Kontrolle beschränkt sich auf erbrachte Leistungen

Die Selbstbestimmung, die im völligen Wegfallen von festen Arbeitszeiten ihren Höhepunkt erreicht, ist jedoch nicht jedermanns Sache. Menschen mit übersteigertem Pflichtbewusstsein könnten hier durch das Gefühl, nie genug zu leisten, schnell in die Falle der Selbstausbeutung tappen, die dann wieder negative gesundheitliche Auswirkungen hätte. Allerdings steht es bei völliger örtlich-zeitlicher Flexibilität auch jedem Mitarbeiter frei, einfach acht Stunden im Büro zu arbeiten. Über solch persönliche Dispositionen hinaus gibt es jedoch auch einige Tätigkeiten, die für ABW ungeeignet sind. Programmierer etwa benötigen ihren persönlichen, technisch hochspezialisierten festen Arbeitsplatz.

Google Zürich

© Evolution Design, photo by Peter Würmli

 

Health Based Working – Trend von morgen?

Weitere Vorteile von ABW sind, dass sich Mitarbeiter mehr bewegen, mehr untereinander austauschen und letztendlich auch einfach besser fühlen. Ohnehin spielt das Wohlbefinden der Angestellten bei der Frage nach optimalen Arbeitsbedingungen eine wichtige Rolle. Wenn es jedoch um Wohlbefinden im Sinne von Gesundheit geht, geht ein neueres Konzept noch einen Schritt weiter als ABW. Es nennt sich Health Based Working (HBW).

 

Medibank Melbourne

© design by HASSELL, photo by Earl Carter

 

Noch handelt es sich um keinen überall um sich greifenden Trend, sondern um das Pilotprojekt eines einzelnen Unternehmens, das sich mit Gesundheit bestens auskennt: Australiens größter Privatkrankenversicherer, Medibank. Auf den ersten Blick scheint das neue Hauptquartier der Medibank in Melbourne, Medibank Place, nach ABW-Richtlinien konzipiert zu sein. Das ist es auch, nur verfolgen hier alle Optimierungsmaßnahmen das primäre Ziel, die Mitarbeiter bei bester körperlicher und geistiger Gesundheit zu halten.

 

Medibank Melbourne

© design by HASSELL, photo by Earl Carter

 

Gesundheitsfördernde Maßnahmen

Die Liste der gesundheitsfördernden Maßnahmen ist lang: Die Angestellten können zwischen insgesamt 26 unterschiedlichen Arbeitsplätzen wählen. 2.300 Pflanzen im Innenraum sowie 520 Pflanzenmodule und zwei 25 Meter hohe grüne Wände an der Außenfassade sorgen für ein gesundes Klima.

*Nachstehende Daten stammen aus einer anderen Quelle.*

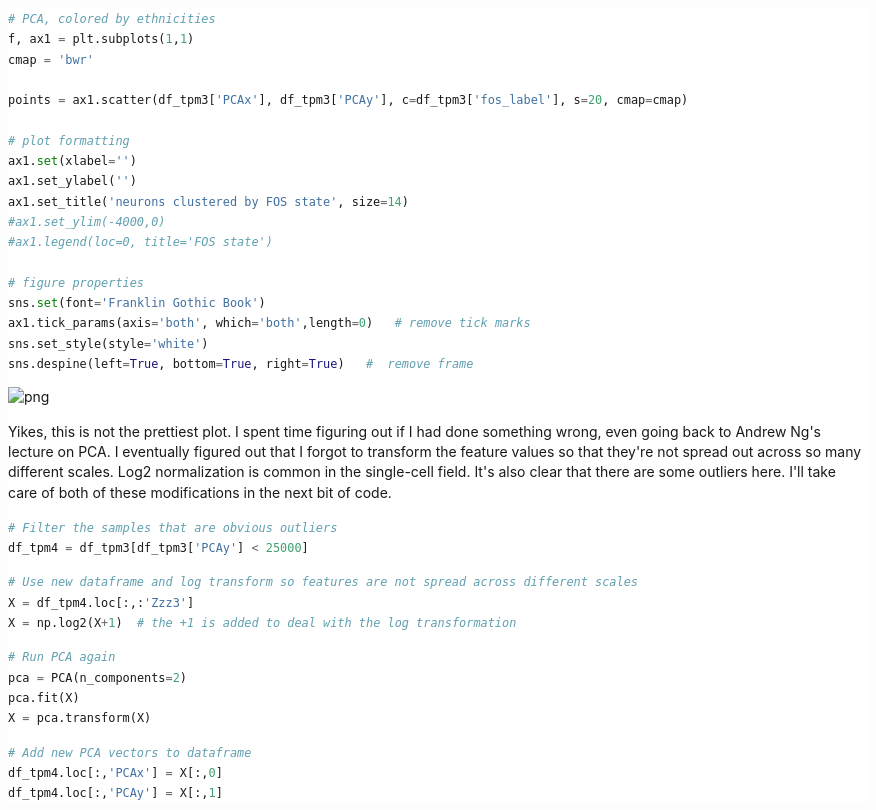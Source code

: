 


```python
# PCA, colored by ethnicities
f, ax1 = plt.subplots(1,1)
cmap = 'bwr'

points = ax1.scatter(df_tpm3['PCAx'], df_tpm3['PCAy'], c=df_tpm3['fos_label'], s=20, cmap=cmap)

# plot formatting
ax1.set(xlabel='')
ax1.set_ylabel('')
ax1.set_title('neurons clustered by FOS state', size=14)
#ax1.set_ylim(-4000,0)
#ax1.legend(loc=0, title='FOS state')
    
# figure properties
sns.set(font='Franklin Gothic Book')
ax1.tick_params(axis='both', which='both',length=0)   # remove tick marks
sns.set_style(style='white')
sns.despine(left=True, bottom=True, right=True)   #  remove frame

```


![png](output_25_0.png)


Yikes, this is not the prettiest plot. I spent time figuring out if I had done something wrong, even going back to Andrew Ng's lecture on PCA. I eventually figured out that I forgot to transform the feature values so that they're not spread out across so many different scales. Log2 normalization is common in the single-cell field. It's also clear that there are some outliers here. I'll take care of both of these modifications in the next bit of code.


```python
# Filter the samples that are obvious outliers
df_tpm4 = df_tpm3[df_tpm3['PCAy'] < 25000]
```


```python
# Use new dataframe and log transform so features are not spread across different scales
X = df_tpm4.loc[:,:'Zzz3']
X = np.log2(X+1)  # the +1 is added to deal with the log transformation
```


```python
# Run PCA again
pca = PCA(n_components=2)
pca.fit(X)
X = pca.transform(X)
```


```python
# Add new PCA vectors to dataframe
df_tpm4.loc[:,'PCAx'] = X[:,0]
df_tpm4.loc[:,'PCAy'] = X[:,1]
```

Im Innern des Gebäudes ahmt eine circadiane Beleuchtung den Wandel des Tageslichts nach. Im Erdgeschoss bietet ein Multisportplatz Gelegenheit zum sportlichen Ausgleich, während gleich nebenan ein Gemüsegarten zur gesunden Ernährung einlädt. Eine enorme Fahrradrampe schraubt sich vom Haupteingang bis hoch hinauf ins Gebäudeinnere. Das imposante Treppenhaus, als Kern des offenen Grundrisses, erscheint im Vergleich zum Fahrstuhl als der näherliegende und attraktivere Weg.

 

Medibank Melbourne

© design by HASSELL, photo by Earl Carter

 

Zukunftsaussichten

Noch steht Medibank Place als alleiniger Vertreter von HBW da. Nachahmer dürften jedoch nicht lange auf sich warten lassen. Zu plausibel ist der Grundgedanke, den Optimierungshebel an der Gesundheit anzusetzen. Vergleicht man zwar Medibank Place mit Googles Wunderwelten, zeugen etwa interne Fitnessstudios, Bio-Restaurants und regelrechte Wellness-Einrichtungen davon, dass auch der Weltkonzern großen Wert auf Gesundheit legt. Allerdings liegt hier der Verdacht nahe, dass eine in brennendem Eifer entwickelte brillante Innovation durchaus eine größere Anzahl von Fehltagen aufwöge.

 

Welche Form der Optimierung von Büroräumen bzw. –gebäuden zu welchem Grad implementiert wird, richtet sich letztendlich auch schlicht nach den Prioritäten und der Ausrichtung des jeweiligen Unternehmens. Doch egal, ob nun ABW oder HBW: den optimierten Büros gehört definitiv die Zukunft.